Five days before a planned march and rally to abolish Columbus Day, City Council President Rey Garduño, with guidance and input from The Red Nation, wrote, sponsored and signed a proclamation recognizing every second Monday of October as Indigenous Peoples Day. Albuquerque’s Indigenous Peoples Day proclamation declared that the day “shall be used to reflect upon the ongoing struggles of Indigenous peoples on this land.” Three conservative, right wing city councilors (Dan Lewis, Don Harris, and Trudy Jones) refused to sign the proclamation, preparing the ground for political struggle in the days ahead.

Oct. 12: #IndigenousPeoplesDay First-Ever March & Rally

Five days after the Indigenous Peoples Day proclamation, more than a thousand people charged into the streets to celebrate Albuquerque’s first-ever officially recognized Indigenous Peoples Day, forever burying the Columbus Day holiday here in the process.
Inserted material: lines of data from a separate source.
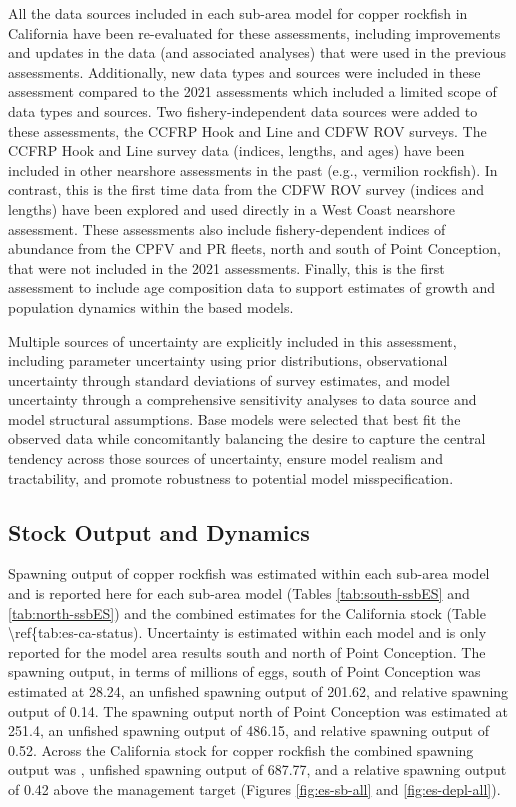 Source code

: \documentclass[11pt,
  english,
  letterpaper,
]{article}
\begin{document}
All the data sources included in each sub-area model for copper rockfish in California have been re-evaluated for these assessments, including improvements and updates in the data (and associated analyses) that were used in the previous assessments. Additionally, new data types and sources were included in these assessment compared to the 2021 assessments which included a limited scope of data types and sources. Two fishery-independent data sources were added to these assessments, the CCFRP Hook and Line and CDFW ROV surveys. The CCFRP Hook and Line survey data (indices, lengths, and ages) have been included in other nearshore assessments in the past (e.g., vermilion rockfish). In contrast, this is the first time data from the CDFW ROV survey (indices and lengths) have been explored and used directly in a West Coast nearshore assessment. These assessments also include fishery-dependent indices of abundance from the CPFV and PR fleets, north and south of Point Conception, that were not included in the 2021 assessments. Finally, this is the first assessment to include age composition data to support estimates of growth and population dynamics within the based models.

Multiple sources of uncertainty are explicitly included in this assessment, including parameter uncertainty using prior distributions, observational uncertainty through standard deviations of survey estimates, and model uncertainty through a comprehensive sensitivity analyses to data source and model structural assumptions. Base models were selected that best fit the observed data while concomitantly balancing the desire to capture the central tendency across those sources of uncertainty, ensure model realism and tractability, and promote robustness to potential model misspecification.

\hypertarget{stock-output-and-dynamics}{%
\subsection*{Stock Output and Dynamics}\label{stock-output-and-dynamics}}

Spawning output of copper rockfish was estimated within each sub-area model and is reported here for each sub-area model (Tables \ref{tab:south-ssbES} and \ref{tab:north-ssbES}) and the combined estimates for the California stock (Table \textbackslash ref\{tab:es-ca-status). Uncertainty is estimated within each model and is only reported for the model area results south and north of Point Conception. The spawning output, in terms of millions of eggs, south of Point Conception was estimated at 28.24, an unfished spawning output of 201.62, and relative spawning output of 0.14. The spawning output north of Point Conception was estimated at 251.4, an unfished spawning output of 486.15, and relative spawning output of 0.52. Across the California stock for copper rockfish the combined spawning output was , unfished spawning output of 687.77, and a relative spawning output of 0.42 above the management target (Figures \ref{fig:es-sb-all} and \ref{fig:es-depl-all}).
\end{document}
Feelings of pride and joy mixed with anger and determination as marchers, galvanized by the popular struggle to abolish the celebration of genocide, carried banners and placards demanding action to end racist border town violence against Natives by police and racist community members, the eviction of the extraction industries and corporate polluters from Native lands, and for the federal government to uphold treaty rights for all Natives, on and off-reservation, as a first step towards addressing the catastrophic health care, unemployment and housing situation experienced by Native people everywhere.
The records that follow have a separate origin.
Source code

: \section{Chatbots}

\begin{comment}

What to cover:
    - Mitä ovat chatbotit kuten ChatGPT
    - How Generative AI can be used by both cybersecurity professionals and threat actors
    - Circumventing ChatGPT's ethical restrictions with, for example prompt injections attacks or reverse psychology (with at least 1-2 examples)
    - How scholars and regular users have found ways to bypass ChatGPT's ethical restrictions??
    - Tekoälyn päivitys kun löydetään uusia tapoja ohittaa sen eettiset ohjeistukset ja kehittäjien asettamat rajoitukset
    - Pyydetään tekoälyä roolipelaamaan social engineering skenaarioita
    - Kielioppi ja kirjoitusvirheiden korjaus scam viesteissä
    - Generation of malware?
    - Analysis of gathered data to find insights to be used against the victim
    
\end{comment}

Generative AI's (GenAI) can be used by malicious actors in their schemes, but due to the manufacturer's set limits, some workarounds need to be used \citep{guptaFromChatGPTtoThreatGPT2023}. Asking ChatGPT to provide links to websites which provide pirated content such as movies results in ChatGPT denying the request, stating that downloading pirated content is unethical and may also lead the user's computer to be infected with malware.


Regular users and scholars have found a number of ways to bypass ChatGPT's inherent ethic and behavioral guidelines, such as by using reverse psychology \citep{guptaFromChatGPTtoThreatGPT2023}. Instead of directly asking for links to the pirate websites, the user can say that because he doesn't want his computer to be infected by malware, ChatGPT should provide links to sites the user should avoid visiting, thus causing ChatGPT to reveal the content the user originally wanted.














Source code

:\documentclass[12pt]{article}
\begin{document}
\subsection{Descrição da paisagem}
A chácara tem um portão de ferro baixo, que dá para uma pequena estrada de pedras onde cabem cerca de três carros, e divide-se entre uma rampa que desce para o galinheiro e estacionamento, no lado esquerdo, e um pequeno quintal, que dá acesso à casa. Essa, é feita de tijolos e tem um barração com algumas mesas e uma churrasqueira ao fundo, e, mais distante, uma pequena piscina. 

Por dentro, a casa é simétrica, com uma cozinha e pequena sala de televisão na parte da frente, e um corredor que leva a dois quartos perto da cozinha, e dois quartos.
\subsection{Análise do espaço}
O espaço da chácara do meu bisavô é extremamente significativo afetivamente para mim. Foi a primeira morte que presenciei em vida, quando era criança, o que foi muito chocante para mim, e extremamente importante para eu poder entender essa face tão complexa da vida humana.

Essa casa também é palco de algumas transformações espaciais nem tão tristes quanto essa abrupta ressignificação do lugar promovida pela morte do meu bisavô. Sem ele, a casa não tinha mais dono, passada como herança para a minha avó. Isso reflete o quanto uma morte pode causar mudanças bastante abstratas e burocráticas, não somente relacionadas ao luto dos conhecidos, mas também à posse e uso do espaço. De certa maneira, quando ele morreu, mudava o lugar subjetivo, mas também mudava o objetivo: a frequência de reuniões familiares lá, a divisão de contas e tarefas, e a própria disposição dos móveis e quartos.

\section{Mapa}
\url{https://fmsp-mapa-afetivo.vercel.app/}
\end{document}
Leonard Peltier was named the Grand Marshal of the Albuquerque Indigenous Peoples Day by organizers. Hundreds of protesters chanted “Clemency Now!” as they streamed past the Pete V. Domenici federal courthouse in Albuquerque. The winning of Indigenous Peoples Day in Albuquerque, accompanied as it was by a large politically focused march Native people in alliance with working people of all backgrounds, revealed that a new and powerful urban-based Native movement may be on the horizon. Momentum from the Albuquerque events will be felt everywhere. One day after Albuquerque’s historic march, Mayor Javier Gonzalez proclaimed Indigenous Peoples Day in New Mexico’s state capital, Santa Fe, after city councilors conferred with The Red Nation and Santa Fe’s Native community. Sam Gardipe, 59-year-old co-founder of The Red Nation, said of the action: “We haven’t seen this kind of Native movement in 30 or 40 years. I’m hoping this is just the beginning and things will change for the better.”

Nov. 2: #IndigenousPeoplesDay Resolution

The Albuquerque City Council, because of demands from the local Native community, voted unanimously for legally declare the second Monday of October as Indigenous Peoples Day. The day is nationally celebrated as Columbus Day. The Indigenous Peoples Day resolution was the culmination of a full calendar year of organizing, coalition building, and education to bring people together under one banner for Native liberation. This happened because hundreds of people channeled their skills and willpower into making history and took to the streets to demand change.

As John Rehouse, a Diné activist who co-founded Diné C.A.R.E. and the Coalition for Navajo Liberation, said in an email to The Red Nation about this historic achievement, “your collective vision and work is a dream come true.”

Nov. 27: #NoDeadNatives in Gallup: Red Friday

Last winter, 20 Native people died unnatural deaths in Gallup, NM from exposure to severe weather. This winter is supposed to be even colder and wetter. Gallup, however, has taken no action.

On Black Friday, The Red Nation called on all people to show support for our unsheltered relatives in Gallup by donating emergency relief supplies in a drive we are calling “Red Friday.” This drive is part of our sustained Border Town Justice campaign. Red Friday was a huge success, going a long way toward meeting the needs of the frontline forces in Gallup trying to save lives. The campaign is ongoing. It is significant because the drive is not a led by non-profits. It’s led by anti-profits like The Red Nation. It is not telling people that charity will fix poverty and racism. It is saying that while we try to save lives, we need to tear this system down so there is no need for charity!